ちらりと円城を見る。彼も失点からは頭を切り替えたらしく、落ち着いた態度である。
──皆、本郷にばかり注目するが、こいつも大したもんだ。しかし何とかして、下位打線の俺も一矢は報いたい。
続いて二球目。今度もストレート。
金丸は空振りした。
「ストライク!」
──正宗、やれるぞ。こいつを三振にしたら、今度は俺たちの攻撃だ。最後まであきらめずにやろう。俺は、バットで自分の失点を取り返す…!
──そうだ、追加点なんてやるもんかよ。姑息な技も、もう通じねえからな!
「ボール!」
──何とか、見られた。しかし打てる気がしない…。
金丸はバットをかまえ直す。バットを最初から短く持っていた。これは長打はあきらめる代わりに、確実に当てに行く時のやり方だ。しかし、それでも当てられる気がしなかった。
──畜生、何とかして当ててやる。
円城は、球を本郷に返す時に、ちらりと金丸の方を見た。
──はは、無駄だよ。バットを短く持ったところで、正宗の球には当てられない。君の実力じゃ無理無理。甲子園でも他のチームが相手なら、それなりには通用するかもね。でも、
「巨摩大藤巻(うち)には無理だよ」
声に出してつぶやく。金丸には聞こえないように。
カウント2-1。先ほどの前園と同じだ。すでにツーアウトになっていた。
──追い込まれた。だが最後まであきらめないぞ。
二塁の白洲、一塁の御幸を見ながら思う。
「本郷君、ついにツーアウト、カウント2-1まで金丸君を追い詰めました。青道は、何とかしてこの回、追加点を取りたいところです」
実況の声は、全国の津々浦々にまで届く。
長野県にある沢村の故郷にも、御幸の実家にも。
巨摩大藤巻のある東北海道にも、だ。
──正宗、ここで決めよう。次もストレートで押す。低めに決まれば打たれることはない。

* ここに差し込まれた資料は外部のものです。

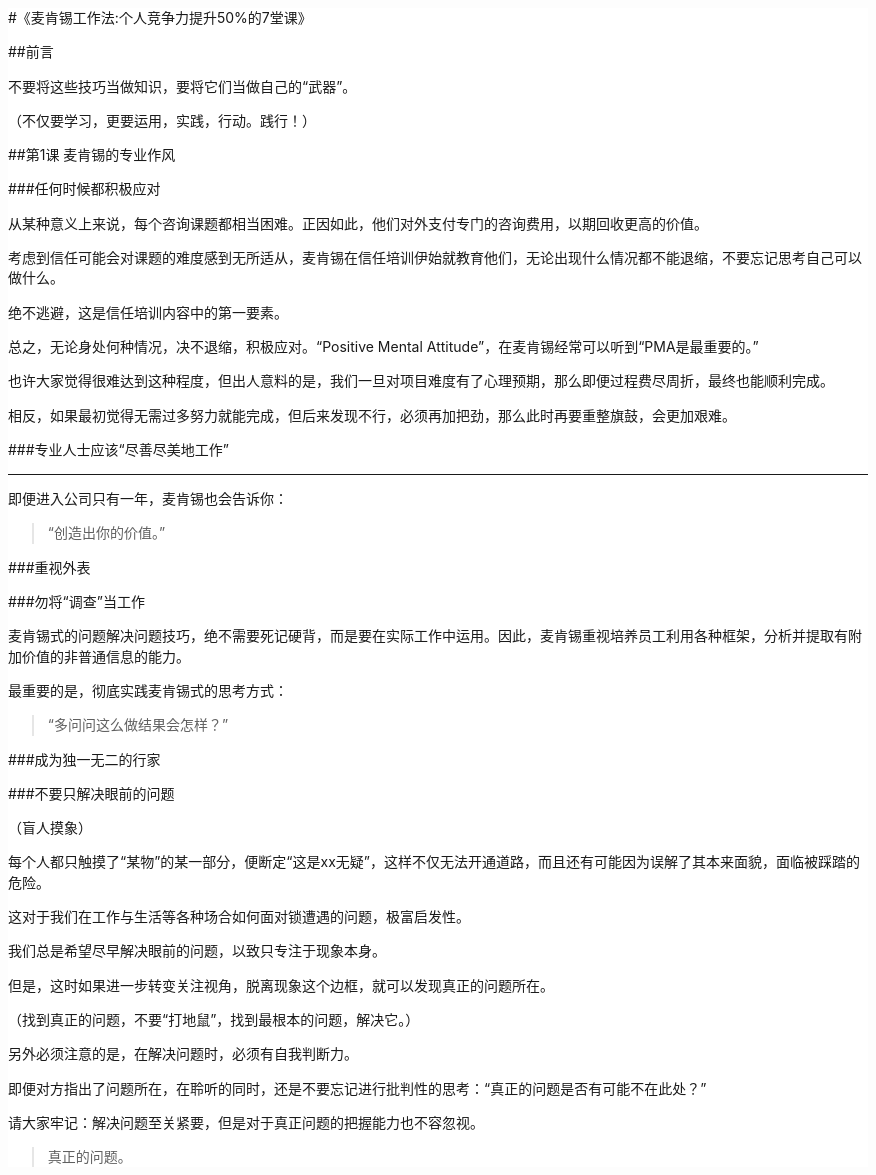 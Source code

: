 #《麦肯锡工作法:个人竞争力提升50%的7堂课》

##前言

不要将这些技巧当做知识，要将它们当做自己的“武器”。

（不仅要学习，更要运用，实践，行动。践行！）

##第1课 麦肯锡的专业作风

###任何时候都积极应对

从某种意义上来说，每个咨询课题都相当困难。正因如此，他们对外支付专门的咨询费用，以期回收更高的价值。

考虑到信任可能会对课题的难度感到无所适从，麦肯锡在信任培训伊始就教育他们，无论出现什么情况都不能退缩，不要忘记思考自己可以做什么。

绝不逃避，这是信任培训内容中的第一要素。

总之，无论身处何种情况，决不退缩，积极应对。“Positive Mental Attitude”，在麦肯锡经常可以听到“PMA是最重要的。”

也许大家觉得很难达到这种程度，但出人意料的是，我们一旦对项目难度有了心理预期，那么即便过程费尽周折，最终也能顺利完成。

相反，如果最初觉得无需过多努力就能完成，但后来发现不行，必须再加把劲，那么此时再要重整旗鼓，会更加艰难。

###专业人士应该“尽善尽美地工作”

---

即便进入公司只有一年，麦肯锡也会告诉你：

> “创造出你的价值。”

###重视外表

###勿将“调查”当工作

麦肯锡式的问题解决问题技巧，绝不需要死记硬背，而是要在实际工作中运用。因此，麦肯锡重视培养员工利用各种框架，分析并提取有附加价值的非普通信息的能力。

最重要的是，彻底实践麦肯锡式的思考方式：

> “多问问这么做结果会怎样？”

###成为独一无二的行家

###不要只解决眼前的问题

（盲人摸象）

每个人都只触摸了“某物”的某一部分，便断定“这是xx无疑”，这样不仅无法开通道路，而且还有可能因为误解了其本来面貌，面临被踩踏的危险。

这对于我们在工作与生活等各种场合如何面对锁遭遇的问题，极富启发性。

我们总是希望尽早解决眼前的问题，以致只专注于现象本身。

但是，这时如果进一步转变关注视角，脱离现象这个边框，就可以发现真正的问题所在。

（找到真正的问题，不要“打地鼠”，找到最根本的问题，解决它。）

另外必须注意的是，在解决问题时，必须有自我判断力。

即便对方指出了问题所在，在聆听的同时，还是不要忘记进行批判性的思考：“真正的问题是否有可能不在此处？”

请大家牢记：解决问题至关紧要，但是对于真正问题的把握能力也不容忽视。

> 真正的问题。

──ようし。青道のバッター、調子に乗るな。目にモノ見せてやる。
「ストライク!」
「空振りの三振!」
こうして、青道の八回裏の攻撃は終わった。
「さあ、最後の回ですよ、皆さん、締めていきましょう!」
沢村が、例によってブルペンから大声を出す。
「降谷、最後まで気を緩(ゆる)めんなよ!」
とも付け加え。
「緩めてない」
降谷は、ぼそりとつぶやくように答える。ブルペンまではその声は届かなかった。
──最後になるかどうか…。いや、ここは降谷を信じるしかない。何とか抑えてくれ。あの本郷から、さらに一点を取れる気がしない。

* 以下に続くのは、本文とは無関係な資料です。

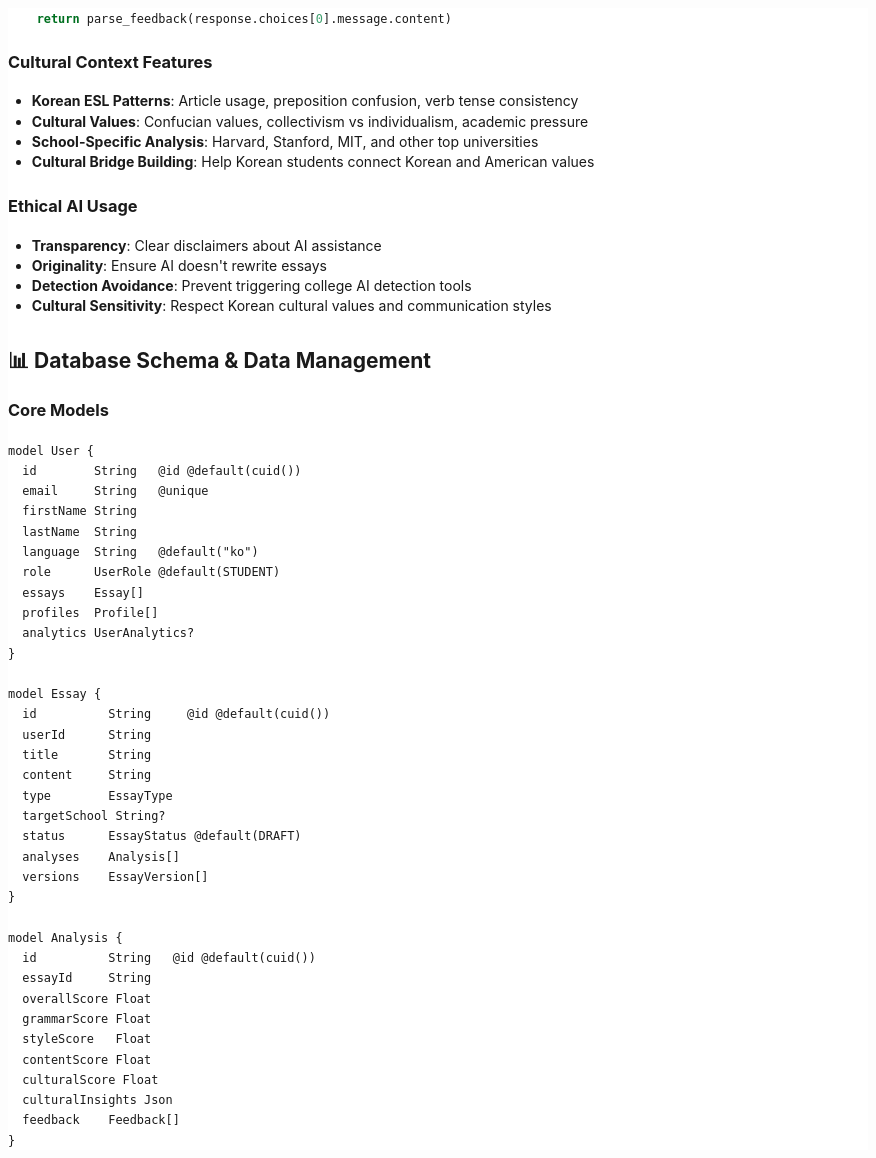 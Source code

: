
 ```python
    return parse_feedback(response.choices[0].message.content)
```

### **Cultural Context Features**
- **Korean ESL Patterns**: Article usage, preposition confusion, verb tense consistency
- **Cultural Values**: Confucian values, collectivism vs individualism, academic pressure
- **School-Specific Analysis**: Harvard, Stanford, MIT, and other top universities
- **Cultural Bridge Building**: Help Korean students connect Korean and American values

### **Ethical AI Usage**
- **Transparency**: Clear disclaimers about AI assistance
- **Originality**: Ensure AI doesn't rewrite essays
- **Detection Avoidance**: Prevent triggering college AI detection tools
- **Cultural Sensitivity**: Respect Korean cultural values and communication styles

## 📊 **Database Schema & Data Management**

### **Core Models**
```prisma
model User {
  id        String   @id @default(cuid())
  email     String   @unique
  firstName String
  lastName  String
  language  String   @default("ko")
  role      UserRole @default(STUDENT)
  essays    Essay[]
  profiles  Profile[]
  analytics UserAnalytics?
}

model Essay {
  id          String     @id @default(cuid())
  userId      String
  title       String
  content     String
  type        EssayType
  targetSchool String?
  status      EssayStatus @default(DRAFT)
  analyses    Analysis[]
  versions    EssayVersion[]
}

model Analysis {
  id          String   @id @default(cuid())
  essayId     String
  overallScore Float
  grammarScore Float
  styleScore   Float
  contentScore Float
  culturalScore Float
  culturalInsights Json
  feedback    Feedback[]
}
```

金丸は、内心の思いを口にはしなかった。何とかバットに当てるだけでもと思ったが、それすらできなかったのだ。
「最後の回にするぜ、降谷」
「はい、御幸先輩」
青道バッテリーは、それぞれのポジションに着いた。
青道の応援席からは、盛大な拍手が送られる。それは降谷への期待である。
エースに代わり登板して、八回表のピンチを切り抜けた、『怪物』投手への心からの応援であった。